Top of EXCERPTED DATA

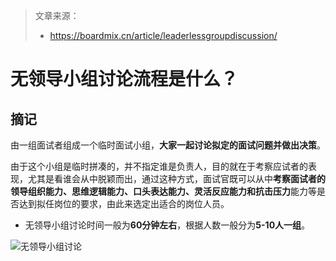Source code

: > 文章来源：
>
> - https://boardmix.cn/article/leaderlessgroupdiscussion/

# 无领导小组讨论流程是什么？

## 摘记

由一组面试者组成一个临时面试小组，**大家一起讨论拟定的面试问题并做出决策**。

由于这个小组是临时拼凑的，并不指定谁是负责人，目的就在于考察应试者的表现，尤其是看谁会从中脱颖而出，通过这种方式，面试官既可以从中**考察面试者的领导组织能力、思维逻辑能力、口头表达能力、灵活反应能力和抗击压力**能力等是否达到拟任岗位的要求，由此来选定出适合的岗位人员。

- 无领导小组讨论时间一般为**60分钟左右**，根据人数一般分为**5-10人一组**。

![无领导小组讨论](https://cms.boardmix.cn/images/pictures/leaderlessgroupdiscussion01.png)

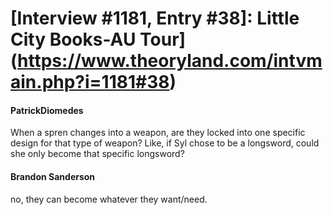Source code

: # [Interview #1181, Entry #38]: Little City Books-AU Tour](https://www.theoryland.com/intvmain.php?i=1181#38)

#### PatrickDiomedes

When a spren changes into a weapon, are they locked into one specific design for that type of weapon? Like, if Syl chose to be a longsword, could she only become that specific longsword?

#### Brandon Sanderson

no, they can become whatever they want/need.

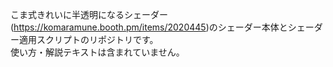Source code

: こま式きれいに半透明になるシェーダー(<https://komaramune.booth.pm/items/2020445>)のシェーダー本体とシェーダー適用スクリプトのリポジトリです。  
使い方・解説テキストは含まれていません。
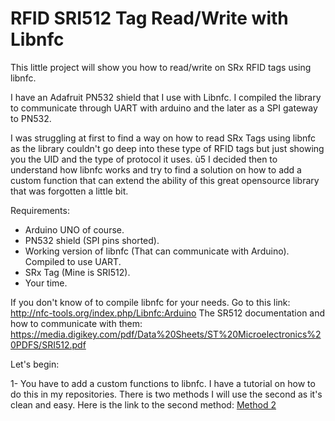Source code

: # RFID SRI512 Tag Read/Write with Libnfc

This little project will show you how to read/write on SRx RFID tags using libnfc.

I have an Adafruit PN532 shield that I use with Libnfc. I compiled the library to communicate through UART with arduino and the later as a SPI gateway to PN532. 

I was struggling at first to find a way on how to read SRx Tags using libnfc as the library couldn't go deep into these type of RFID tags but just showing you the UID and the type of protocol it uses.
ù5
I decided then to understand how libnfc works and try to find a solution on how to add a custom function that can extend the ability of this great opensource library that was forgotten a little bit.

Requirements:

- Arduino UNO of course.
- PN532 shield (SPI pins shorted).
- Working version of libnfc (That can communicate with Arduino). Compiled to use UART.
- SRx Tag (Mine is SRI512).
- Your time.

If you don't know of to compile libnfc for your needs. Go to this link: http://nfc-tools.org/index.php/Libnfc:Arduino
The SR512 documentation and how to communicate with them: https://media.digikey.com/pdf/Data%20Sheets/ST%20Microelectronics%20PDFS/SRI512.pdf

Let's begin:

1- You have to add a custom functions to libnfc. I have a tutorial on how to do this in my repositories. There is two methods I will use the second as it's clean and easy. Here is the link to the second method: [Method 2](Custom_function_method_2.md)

Bottom of EXCERPTED DATA
Top of EXCERPTED DATA

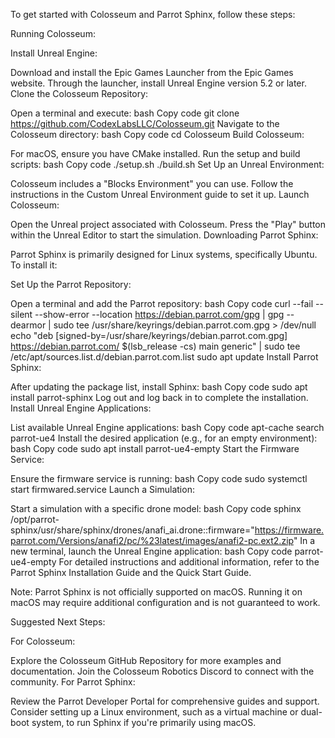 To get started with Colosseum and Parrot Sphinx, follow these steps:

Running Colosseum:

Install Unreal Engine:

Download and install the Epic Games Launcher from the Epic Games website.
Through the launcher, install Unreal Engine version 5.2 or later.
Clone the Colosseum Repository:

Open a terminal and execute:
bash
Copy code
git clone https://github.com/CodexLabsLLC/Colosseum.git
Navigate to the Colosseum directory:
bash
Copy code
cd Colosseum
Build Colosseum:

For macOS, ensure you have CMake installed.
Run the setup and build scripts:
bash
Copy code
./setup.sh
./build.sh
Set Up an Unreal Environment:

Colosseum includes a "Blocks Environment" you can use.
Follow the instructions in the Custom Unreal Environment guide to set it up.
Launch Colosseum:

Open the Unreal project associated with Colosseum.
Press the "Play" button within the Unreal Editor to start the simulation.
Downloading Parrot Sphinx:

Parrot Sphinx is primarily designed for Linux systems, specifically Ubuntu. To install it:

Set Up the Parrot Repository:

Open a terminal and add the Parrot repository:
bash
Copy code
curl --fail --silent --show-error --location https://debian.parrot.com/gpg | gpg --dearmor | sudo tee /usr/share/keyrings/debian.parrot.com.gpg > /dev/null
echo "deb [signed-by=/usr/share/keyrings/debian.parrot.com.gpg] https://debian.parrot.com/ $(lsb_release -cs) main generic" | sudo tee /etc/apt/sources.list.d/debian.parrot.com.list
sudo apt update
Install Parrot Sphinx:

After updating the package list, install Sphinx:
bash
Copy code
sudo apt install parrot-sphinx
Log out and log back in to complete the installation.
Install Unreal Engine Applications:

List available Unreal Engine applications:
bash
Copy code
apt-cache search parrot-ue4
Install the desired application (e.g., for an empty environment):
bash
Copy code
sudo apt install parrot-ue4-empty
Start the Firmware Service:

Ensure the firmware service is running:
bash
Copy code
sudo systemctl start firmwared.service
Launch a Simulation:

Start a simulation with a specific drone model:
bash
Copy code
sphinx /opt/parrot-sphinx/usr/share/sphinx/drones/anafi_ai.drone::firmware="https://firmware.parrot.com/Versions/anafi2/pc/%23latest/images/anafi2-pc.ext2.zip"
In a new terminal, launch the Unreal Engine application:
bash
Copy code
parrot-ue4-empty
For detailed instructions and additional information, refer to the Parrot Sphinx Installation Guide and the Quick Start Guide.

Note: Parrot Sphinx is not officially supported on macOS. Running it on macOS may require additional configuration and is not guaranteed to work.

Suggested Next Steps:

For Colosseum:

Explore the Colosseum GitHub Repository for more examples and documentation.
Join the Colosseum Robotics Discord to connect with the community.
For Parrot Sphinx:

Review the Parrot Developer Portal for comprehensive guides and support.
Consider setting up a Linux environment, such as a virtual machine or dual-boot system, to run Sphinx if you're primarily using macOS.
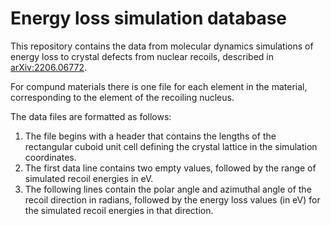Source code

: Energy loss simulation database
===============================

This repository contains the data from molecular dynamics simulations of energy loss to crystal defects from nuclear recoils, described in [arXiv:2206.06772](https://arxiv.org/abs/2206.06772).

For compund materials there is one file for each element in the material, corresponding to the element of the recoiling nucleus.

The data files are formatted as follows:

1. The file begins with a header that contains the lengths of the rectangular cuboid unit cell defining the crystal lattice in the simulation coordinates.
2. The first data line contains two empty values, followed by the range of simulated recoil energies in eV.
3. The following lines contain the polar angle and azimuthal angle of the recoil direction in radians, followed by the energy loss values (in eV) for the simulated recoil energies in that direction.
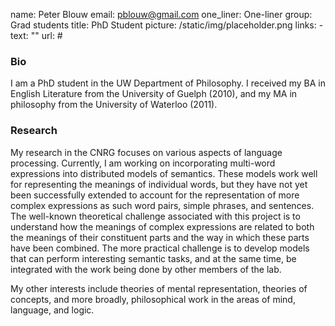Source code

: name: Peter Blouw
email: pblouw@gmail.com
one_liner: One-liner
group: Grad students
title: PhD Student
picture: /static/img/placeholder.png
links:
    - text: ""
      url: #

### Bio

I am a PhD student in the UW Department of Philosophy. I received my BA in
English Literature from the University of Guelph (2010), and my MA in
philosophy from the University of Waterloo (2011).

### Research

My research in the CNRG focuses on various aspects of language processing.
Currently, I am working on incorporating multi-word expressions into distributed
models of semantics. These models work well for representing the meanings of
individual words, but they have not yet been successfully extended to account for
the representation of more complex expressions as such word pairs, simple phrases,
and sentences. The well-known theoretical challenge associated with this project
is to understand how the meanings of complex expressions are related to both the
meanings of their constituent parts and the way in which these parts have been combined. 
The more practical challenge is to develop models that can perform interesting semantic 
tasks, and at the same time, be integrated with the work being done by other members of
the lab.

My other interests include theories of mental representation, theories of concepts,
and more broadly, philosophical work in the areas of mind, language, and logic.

Bottom of EXCERPTED DATA

--- TASK REQUIREMENTS ---
With the line holding "- SRx Tag (Mine is SRI512)." as the first and the line holding "1- You have" as the last, set down that range of the entries above exactly, and nothing else.

--- THE ANSWER ---
- SRx Tag (Mine is SRI512).
- Your time.

If you don't know of to compile libnfc for your needs. Go to this link: http://nfc-tools.org/index.php/Libnfc:Arduino
The SR512 documentation and how to communicate with them: https://media.digikey.com/pdf/Data%20Sheets/ST%20Microelectronics%20PDFS/SRI512.pdf

Let's begin:

1- You have to add a custom functions to libnfc. I have a tutorial on how to do this in my repositories. There is two methods I will use the second as it's clean and easy. Here is the link to the second method: [Method 2](Custom_function_method_2.md)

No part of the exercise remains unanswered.